La idea consiste en dotar a los centros de salud de un nuevo servicio en el que los menores podrán recibir información sexual sin cita previa
07 feb 2017 . Actualizado a las 17:22 h.Frenar los embarazos adolescentes se ha convertido en uno de los principales objetivos para las matronas asturianas. La cifra de menores que se convierten en madres sigue manteniéndose en los últimos años, algo que preocupa especialmente a este colectivo. La educación sexual por parte de las instituciones y las familias está siendo insufiente, por lo que ven necesario que se lleven a cabo nuevas iniciativas. Entre ellas, estaría la creación de unidades destinadas a los más jóvenes en los centros de salud, dónde podrán consultar sus dudas con matronas sin tener que pedir cita. Esta propuesta la ponen sobre la mesa en un reunión entre varios miembros de la Asociación Profesional de Matronas de Asturias (Apromap) y el Centro de Iniciativas Solidaridad Empleo (Cise).
Nuevas iniciativas
«La cifra de embarazos adolescentes se sigue manteniendo con los años, cuando debería estar bajando. Esto significa que estamos fallando», comenta la presidenta de Apromap, Salomé Álvarez. La labor de estos profesionales en la atención de embarazos tempranos o en colectivos en riesgo pisco-social es fundamental, no solo para el desarrollo del mismo, sino también a la hora de evitarlos. Los jóvenes comienzan a tener relaciones sexuales a edades más tempranas, lo que ha hecho bajar la media de los 16 y 17 años a los 14 y 15. Para las matronas, la educación es uno de los pilares fundamentales a la hora de asumir el riesgo que puede provocar mantener relaciones de forma no segura, por lo que ven fundamental que los jóvenes comiencen a recibir toda la información lo antes posible y que cuenten con centros donde obtenerla.
Entre las últimas propuestas de este colectivo está la creación de una consulta joven, un servicio que se está llevando a cabo en provincias como Tenerife o Valencia. Se trata de una unidad destinada a los más jóvenes dentro de los centros de salud o planificación familiar, en los cuales podrán acercarse y consultar cualquier duda con alguna de las matronas. «Pensamos que se puede destinar algunas horas en las consultas de planificación familiar a la gente joven y que puedan acudir sin tener que pedir cita. Si tuviesen que pedirla no lo harían porque les daría vergüenza o miedo. Tenemos que ponerles las cosas fáciles», señala la presidenta.

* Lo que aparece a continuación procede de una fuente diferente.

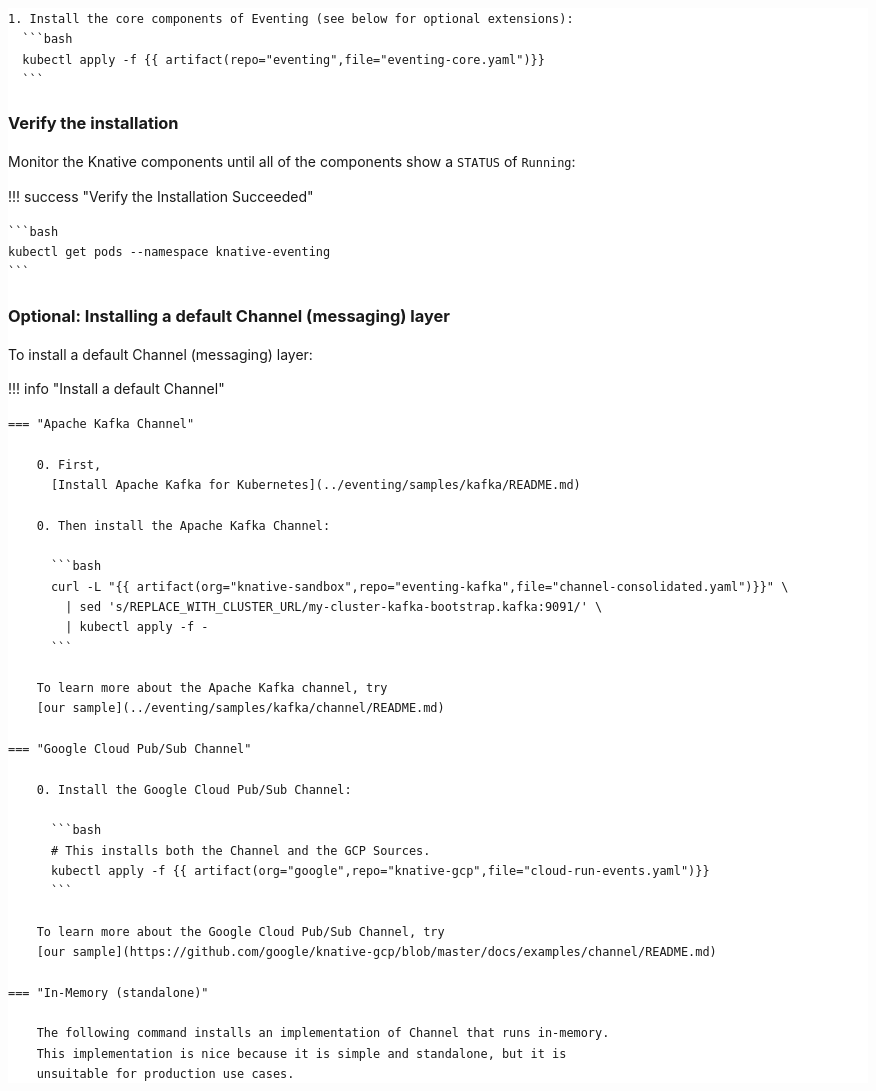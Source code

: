     1. Install the core components of Eventing (see below for optional extensions):
      ```bash
      kubectl apply -f {{ artifact(repo="eventing",file="eventing-core.yaml")}}
      ```

### Verify the installation

Monitor the Knative components until all of the components show a `STATUS` of `Running`:

!!! success "Verify the Installation Succeeded"

    ```bash
    kubectl get pods --namespace knative-eventing
    ```

### Optional: Installing a default Channel (messaging) layer

To install a default Channel (messaging) layer:


!!! info "Install a default Channel"

    === "Apache Kafka Channel"

        0. First,
          [Install Apache Kafka for Kubernetes](../eventing/samples/kafka/README.md)

        0. Then install the Apache Kafka Channel:

          ```bash
          curl -L "{{ artifact(org="knative-sandbox",repo="eventing-kafka",file="channel-consolidated.yaml")}}" \
            | sed 's/REPLACE_WITH_CLUSTER_URL/my-cluster-kafka-bootstrap.kafka:9091/' \
            | kubectl apply -f -
          ```

        To learn more about the Apache Kafka channel, try
        [our sample](../eventing/samples/kafka/channel/README.md)

    === "Google Cloud Pub/Sub Channel"

        0. Install the Google Cloud Pub/Sub Channel:

          ```bash
          # This installs both the Channel and the GCP Sources.
          kubectl apply -f {{ artifact(org="google",repo="knative-gcp",file="cloud-run-events.yaml")}}
          ```

        To learn more about the Google Cloud Pub/Sub Channel, try
        [our sample](https://github.com/google/knative-gcp/blob/master/docs/examples/channel/README.md)

    === "In-Memory (standalone)"

        The following command installs an implementation of Channel that runs in-memory.
        This implementation is nice because it is simple and standalone, but it is
        unsuitable for production use cases.
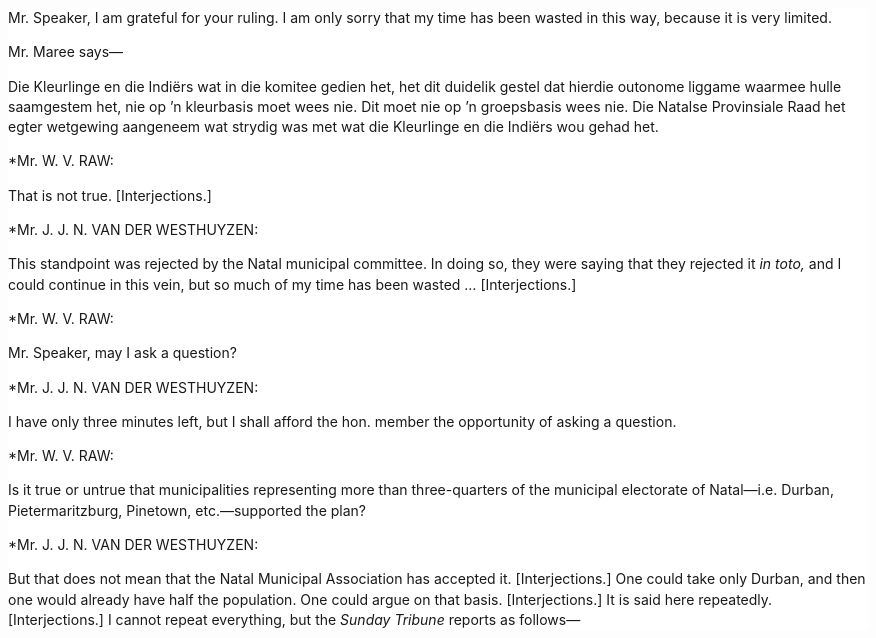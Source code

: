 <p>Mr. Speaker, I am grateful for your ruling. I am only sorry that my time has been wasted in this way, because it is very limited.</p>

<p>Mr. Maree says&#x2014;</p>

<block name="quote">Die Kleurlinge en die Indi&#x00EB;rs wat in die komitee gedien het, het dit duidelik gestel dat hierdie outonome liggame waarmee hulle saamgestem het, nie op &#x2019;n kleurbasis moet wees nie. Dit moet nie op &#x2019;n groepsbasis wees nie. Die Natalse Provinsiale Raad het egter wetgewing aangeneem wat strydig was met wat die Kleurlinge en die Indi&#x00EB;rs wou gehad het.</block>

</speech>

<speech by="#raw">

<from>*Mr. <person refersTo="hansard_za">W. V. RAW</person>:</from>

<p>That is not true. [Interjections.]</p>

</speech>

<speech by="#van_der_westhuyzen">

<from>*Mr. <person refersTo="hansard_za">J. J. N. VAN DER WESTHUYZEN</person>:</from>

<p>This standpoint was rejected by the Natal municipal committee. In doing so, they were saying that they rejected it <i>in toto,</i> and I could continue in this vein, but so much of my time has been wasted &#x2026; [Interjections.]</p>

</speech>

<speech by="#raw">

<from>*Mr. <person refersTo="hansard_za">W. V. RAW</person>:</from>

<p>Mr. Speaker, may I ask a question&#x003F;</p>

</speech>

<speech by="#van_der_westhuyzen">

<from>*Mr. <person refersTo="hansard_za">J. J. N. VAN DER WESTHUYZEN</person>:</from>

<p>I have only three minutes left, but I shall afford the hon. member the opportunity of asking a question.</p>

</speech>

<speech by="#raw">

<from>*Mr. <person refersTo="hansard_za">W. V. RAW</person>:</from>

<p>Is it true or untrue that municipalities representing more than three-quarters of the municipal electorate of Natal&#x2014;i.e. Durban, Pietermaritzburg, Pinetown, etc.&#x2014;supported the plan&#x003F;</p>

</speech>

<speech by="#van_der_westhuyzen">

<from>*Mr. <person refersTo="hansard_za">J. J. N. VAN DER WESTHUYZEN</person>:</from>

<p>But that does not mean that the Natal Municipal Association has accepted it. [Interjections.] One could take only Durban, and then one would already have half the population. One could argue on that basis. [Interjections.] It is said here repeatedly. [Interjections.] I cannot repeat everything, but the <i>Sunday Tribune</i> reports as follows&#x2014;</p>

Para el colectivo, los programas de educación sexual en los centros educativos de la región son más bien escasos, frente a otras comunidades como Castilla y León, dónde se están llevando a cabo numerosas charlas con menores. No solo es importante la educación en los institutos o colegios, sino también dentro del hogar. «Para muchos padres, hablar de sexo con sus hijos sigue siendo un tema tabú, a pesar de que son ellos los que deben sentar las bases», afirma.
Un embarazo diferente
Ser madre a una edad temprana es muy distinto a serlo siendo adulto, sobre todo a la hora de vivir el embarazado. La primera diferencia que detectan las matronas viene a la hora de comenzar a controlarlo. Las menores acuden a las consultas cuando su estado de gestación es bastante avanzado, ya que durante unos meses intentan ocultarlo. Eso supone que en muchos casos no tengan el mismo control y cuidado con su cuerpo al intentar mantener el mismo ritmo vida. Así, muchas de ellas siguen teniendo hábitos tóxicos o no se alimentan de manera correcta.
Las madres adolescentes necesitan además estar mucho más preparadas psicológicamente, por lo que las matronas tienen que estar a su lado. Muchas se enfrentan al miedo de tener que contárselo a sus padres y otras piensan que van a ser estos quienes se hagan cargo del bebé. A pesar de ello, las familias son más tolerantes y parece que asumen de mejor manera estos embarazos trempanos. Aún así, esto supone un choque importante en sus vidas, ya que no solo tienen que encauzar la vida de sus hijos, sino que ahora tienen que hacerse cargo de una persona más.